● What you will do
Repeat the stretch of entries below from the line with "## Run macro across files - see [[Files]]" through the line with "- edit the macro". Include both ends and add nothing.

-------- Data

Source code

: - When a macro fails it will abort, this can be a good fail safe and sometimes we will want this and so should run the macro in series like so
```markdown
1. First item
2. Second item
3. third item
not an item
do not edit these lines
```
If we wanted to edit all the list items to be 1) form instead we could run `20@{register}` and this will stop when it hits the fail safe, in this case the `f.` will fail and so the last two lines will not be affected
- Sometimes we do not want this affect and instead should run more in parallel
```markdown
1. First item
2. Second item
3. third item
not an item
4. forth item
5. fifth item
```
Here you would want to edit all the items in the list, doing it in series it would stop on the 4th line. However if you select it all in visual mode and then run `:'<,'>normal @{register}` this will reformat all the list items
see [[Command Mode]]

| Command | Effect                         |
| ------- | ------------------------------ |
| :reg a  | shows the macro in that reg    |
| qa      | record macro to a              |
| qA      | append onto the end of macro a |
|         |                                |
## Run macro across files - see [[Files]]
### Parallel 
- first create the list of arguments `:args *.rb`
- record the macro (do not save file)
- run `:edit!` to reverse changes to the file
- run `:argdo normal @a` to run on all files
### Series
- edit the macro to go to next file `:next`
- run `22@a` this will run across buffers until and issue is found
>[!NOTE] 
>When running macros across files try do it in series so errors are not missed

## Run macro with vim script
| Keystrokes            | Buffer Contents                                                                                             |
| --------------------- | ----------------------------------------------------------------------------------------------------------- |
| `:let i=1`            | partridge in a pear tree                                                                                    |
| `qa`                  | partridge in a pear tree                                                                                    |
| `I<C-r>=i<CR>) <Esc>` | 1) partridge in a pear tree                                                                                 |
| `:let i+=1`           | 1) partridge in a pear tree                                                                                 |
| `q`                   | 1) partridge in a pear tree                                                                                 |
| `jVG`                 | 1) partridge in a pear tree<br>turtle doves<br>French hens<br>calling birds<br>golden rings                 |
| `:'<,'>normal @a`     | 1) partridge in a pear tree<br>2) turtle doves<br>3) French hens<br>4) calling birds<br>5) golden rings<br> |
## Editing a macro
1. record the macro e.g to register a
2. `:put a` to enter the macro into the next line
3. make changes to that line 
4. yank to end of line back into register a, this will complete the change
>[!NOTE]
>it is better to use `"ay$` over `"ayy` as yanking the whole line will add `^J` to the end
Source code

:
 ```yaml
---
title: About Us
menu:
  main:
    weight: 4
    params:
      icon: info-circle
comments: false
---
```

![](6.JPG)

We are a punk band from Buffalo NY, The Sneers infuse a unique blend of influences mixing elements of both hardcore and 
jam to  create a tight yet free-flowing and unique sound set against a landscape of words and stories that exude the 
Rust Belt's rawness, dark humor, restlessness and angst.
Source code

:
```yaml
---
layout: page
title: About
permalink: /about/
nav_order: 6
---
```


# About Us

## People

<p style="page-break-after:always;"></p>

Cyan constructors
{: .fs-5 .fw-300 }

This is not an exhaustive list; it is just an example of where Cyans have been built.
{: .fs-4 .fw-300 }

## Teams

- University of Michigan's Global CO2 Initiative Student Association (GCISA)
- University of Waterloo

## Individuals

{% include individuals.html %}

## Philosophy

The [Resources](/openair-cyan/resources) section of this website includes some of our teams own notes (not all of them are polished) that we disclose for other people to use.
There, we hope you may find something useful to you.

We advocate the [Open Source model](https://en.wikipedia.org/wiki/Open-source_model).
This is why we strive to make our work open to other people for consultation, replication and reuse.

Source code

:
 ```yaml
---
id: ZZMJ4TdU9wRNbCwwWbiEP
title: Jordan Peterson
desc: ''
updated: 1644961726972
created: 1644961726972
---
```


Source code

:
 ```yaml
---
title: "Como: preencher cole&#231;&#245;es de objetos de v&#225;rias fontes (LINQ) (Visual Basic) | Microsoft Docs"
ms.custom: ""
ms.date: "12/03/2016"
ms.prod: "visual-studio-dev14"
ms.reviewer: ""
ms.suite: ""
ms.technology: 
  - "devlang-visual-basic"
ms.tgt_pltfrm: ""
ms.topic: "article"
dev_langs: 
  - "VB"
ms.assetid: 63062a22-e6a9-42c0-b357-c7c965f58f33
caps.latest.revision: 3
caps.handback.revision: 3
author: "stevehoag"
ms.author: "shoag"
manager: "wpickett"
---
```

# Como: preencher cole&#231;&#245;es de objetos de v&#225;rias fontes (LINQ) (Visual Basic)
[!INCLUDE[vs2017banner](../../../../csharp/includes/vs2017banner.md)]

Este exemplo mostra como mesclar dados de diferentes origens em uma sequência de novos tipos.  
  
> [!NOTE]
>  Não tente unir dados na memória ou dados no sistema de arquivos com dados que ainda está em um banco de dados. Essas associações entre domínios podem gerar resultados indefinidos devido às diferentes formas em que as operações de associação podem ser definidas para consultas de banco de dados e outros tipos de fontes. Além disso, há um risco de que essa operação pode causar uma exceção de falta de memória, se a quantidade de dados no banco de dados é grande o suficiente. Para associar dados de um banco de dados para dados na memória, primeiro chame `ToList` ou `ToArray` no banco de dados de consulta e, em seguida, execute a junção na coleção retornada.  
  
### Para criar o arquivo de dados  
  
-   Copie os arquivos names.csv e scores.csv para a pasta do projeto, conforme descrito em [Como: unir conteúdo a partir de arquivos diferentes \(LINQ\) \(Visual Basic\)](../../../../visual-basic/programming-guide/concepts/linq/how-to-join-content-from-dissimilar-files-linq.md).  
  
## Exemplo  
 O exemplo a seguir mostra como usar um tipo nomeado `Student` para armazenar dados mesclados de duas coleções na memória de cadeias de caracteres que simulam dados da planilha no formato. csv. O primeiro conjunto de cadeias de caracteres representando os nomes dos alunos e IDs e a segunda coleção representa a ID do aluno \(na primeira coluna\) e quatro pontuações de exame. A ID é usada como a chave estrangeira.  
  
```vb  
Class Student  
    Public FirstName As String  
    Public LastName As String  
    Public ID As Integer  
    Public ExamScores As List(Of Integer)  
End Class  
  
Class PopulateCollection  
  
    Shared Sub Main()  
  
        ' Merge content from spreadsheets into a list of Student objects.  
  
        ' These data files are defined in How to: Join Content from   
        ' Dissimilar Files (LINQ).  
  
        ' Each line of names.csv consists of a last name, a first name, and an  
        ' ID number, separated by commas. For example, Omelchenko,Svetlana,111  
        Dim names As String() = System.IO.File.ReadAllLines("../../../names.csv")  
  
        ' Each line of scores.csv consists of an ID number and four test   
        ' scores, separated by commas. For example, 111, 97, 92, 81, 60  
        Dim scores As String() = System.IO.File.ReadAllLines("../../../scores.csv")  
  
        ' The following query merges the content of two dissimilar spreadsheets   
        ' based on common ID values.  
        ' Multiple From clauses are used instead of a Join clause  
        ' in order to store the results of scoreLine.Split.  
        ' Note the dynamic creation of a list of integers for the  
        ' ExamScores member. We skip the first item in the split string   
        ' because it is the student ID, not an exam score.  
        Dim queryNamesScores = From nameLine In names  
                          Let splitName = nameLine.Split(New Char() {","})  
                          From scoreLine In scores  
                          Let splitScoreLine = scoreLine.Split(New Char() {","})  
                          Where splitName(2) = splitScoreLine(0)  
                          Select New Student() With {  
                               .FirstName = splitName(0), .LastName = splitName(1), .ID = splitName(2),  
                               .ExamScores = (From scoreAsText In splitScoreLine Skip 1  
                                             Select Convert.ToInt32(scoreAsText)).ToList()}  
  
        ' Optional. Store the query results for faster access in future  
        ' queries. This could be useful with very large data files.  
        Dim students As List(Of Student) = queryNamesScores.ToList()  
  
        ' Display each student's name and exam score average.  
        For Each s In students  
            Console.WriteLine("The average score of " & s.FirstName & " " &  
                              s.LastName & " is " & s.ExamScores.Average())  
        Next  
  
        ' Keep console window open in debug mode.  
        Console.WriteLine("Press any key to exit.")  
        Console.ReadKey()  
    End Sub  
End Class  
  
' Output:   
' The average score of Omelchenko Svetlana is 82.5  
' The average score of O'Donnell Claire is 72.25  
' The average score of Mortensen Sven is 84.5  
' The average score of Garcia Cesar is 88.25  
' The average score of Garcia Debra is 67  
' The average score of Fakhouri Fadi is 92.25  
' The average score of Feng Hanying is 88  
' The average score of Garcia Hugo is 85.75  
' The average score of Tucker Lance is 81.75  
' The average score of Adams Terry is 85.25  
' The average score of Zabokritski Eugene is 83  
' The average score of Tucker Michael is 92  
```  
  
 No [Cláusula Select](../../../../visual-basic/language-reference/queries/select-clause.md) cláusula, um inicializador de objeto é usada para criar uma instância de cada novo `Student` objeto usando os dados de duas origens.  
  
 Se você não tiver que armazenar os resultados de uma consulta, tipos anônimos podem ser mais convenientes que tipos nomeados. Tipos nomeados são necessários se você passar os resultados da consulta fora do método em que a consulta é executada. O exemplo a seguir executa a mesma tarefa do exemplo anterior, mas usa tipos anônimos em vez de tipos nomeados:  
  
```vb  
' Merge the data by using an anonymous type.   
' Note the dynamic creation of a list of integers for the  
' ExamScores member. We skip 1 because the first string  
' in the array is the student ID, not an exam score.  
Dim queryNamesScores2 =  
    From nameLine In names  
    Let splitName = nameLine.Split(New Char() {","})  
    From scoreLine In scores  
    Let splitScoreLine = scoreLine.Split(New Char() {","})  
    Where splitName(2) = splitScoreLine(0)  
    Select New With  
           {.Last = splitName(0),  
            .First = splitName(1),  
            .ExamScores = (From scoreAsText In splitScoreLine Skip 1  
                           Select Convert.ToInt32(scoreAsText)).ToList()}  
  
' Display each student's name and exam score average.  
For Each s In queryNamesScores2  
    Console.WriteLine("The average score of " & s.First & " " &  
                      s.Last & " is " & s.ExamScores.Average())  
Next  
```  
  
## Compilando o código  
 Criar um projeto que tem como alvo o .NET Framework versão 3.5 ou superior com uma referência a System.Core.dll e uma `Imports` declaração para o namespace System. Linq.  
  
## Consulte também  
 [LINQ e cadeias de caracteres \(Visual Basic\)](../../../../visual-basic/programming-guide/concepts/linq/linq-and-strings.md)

----------------

● Solution for this task
## Run macro across files - see [[Files]]
### Parallel 
- first create the list of arguments `:args *.rb`
- record the macro (do not save file)
- run `:edit!` to reverse changes to the file
- run `:argdo normal @a` to run on all files
### Series
- edit the macro to go to next file `:next`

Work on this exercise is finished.